== TASK PROMPT ==
Look through the listing below for the string "steamcommunity". Show each line where it occurs.

.....

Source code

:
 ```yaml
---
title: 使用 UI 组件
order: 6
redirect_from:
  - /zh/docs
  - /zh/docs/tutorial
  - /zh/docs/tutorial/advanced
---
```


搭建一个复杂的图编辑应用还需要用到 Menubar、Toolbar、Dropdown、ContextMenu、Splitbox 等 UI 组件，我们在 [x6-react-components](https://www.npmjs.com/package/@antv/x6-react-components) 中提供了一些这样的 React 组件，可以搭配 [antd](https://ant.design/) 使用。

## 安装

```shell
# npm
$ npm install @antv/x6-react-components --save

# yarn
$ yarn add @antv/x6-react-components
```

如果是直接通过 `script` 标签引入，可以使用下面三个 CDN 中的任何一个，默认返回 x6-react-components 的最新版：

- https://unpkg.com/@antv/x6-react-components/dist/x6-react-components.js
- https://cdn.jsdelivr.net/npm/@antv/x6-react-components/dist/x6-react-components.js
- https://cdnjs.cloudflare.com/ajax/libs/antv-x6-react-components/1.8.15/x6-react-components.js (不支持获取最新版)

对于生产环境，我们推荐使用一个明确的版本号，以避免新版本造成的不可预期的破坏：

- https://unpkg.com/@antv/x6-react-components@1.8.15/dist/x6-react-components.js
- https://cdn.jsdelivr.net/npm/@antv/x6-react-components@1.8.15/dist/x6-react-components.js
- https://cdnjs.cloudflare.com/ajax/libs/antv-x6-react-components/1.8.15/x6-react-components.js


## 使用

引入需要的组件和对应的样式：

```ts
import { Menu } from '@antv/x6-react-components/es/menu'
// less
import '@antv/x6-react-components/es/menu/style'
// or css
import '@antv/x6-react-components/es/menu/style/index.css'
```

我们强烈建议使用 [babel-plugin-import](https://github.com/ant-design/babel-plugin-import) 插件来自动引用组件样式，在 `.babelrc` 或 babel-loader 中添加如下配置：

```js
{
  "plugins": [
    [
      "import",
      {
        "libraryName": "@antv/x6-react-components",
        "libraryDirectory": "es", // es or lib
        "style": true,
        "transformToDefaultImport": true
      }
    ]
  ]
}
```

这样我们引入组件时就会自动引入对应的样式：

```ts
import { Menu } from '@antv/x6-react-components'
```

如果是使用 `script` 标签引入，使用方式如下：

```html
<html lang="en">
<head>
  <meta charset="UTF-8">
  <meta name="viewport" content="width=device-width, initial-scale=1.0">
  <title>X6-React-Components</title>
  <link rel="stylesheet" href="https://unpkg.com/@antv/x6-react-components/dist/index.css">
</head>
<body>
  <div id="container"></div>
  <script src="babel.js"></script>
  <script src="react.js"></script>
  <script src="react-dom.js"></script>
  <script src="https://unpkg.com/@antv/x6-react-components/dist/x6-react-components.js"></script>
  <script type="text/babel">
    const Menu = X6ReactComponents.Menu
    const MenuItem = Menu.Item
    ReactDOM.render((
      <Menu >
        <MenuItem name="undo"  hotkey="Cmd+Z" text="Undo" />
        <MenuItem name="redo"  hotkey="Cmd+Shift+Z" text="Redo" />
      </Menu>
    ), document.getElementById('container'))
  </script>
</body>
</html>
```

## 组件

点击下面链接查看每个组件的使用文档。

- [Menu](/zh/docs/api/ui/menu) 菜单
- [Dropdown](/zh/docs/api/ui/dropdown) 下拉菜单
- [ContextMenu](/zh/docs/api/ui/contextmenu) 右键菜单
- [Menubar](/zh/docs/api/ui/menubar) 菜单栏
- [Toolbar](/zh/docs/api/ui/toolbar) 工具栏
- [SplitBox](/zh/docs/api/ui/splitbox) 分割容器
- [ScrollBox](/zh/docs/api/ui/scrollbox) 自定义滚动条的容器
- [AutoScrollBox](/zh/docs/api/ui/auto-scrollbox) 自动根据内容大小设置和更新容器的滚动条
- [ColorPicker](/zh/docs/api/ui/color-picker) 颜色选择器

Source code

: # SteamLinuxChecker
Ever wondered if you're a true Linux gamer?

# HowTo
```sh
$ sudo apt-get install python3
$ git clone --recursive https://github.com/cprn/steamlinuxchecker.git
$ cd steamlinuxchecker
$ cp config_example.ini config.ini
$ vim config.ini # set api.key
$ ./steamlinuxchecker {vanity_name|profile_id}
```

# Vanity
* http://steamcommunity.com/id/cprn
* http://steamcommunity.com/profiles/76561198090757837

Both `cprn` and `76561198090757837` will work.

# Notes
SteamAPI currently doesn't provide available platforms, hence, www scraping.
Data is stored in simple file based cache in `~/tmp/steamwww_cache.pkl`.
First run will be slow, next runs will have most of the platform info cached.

.....

== EXERCISE OUTPUT ==
* http://steamcommunity.com/id/cprn
* http://steamcommunity.com/profiles/76561198090757837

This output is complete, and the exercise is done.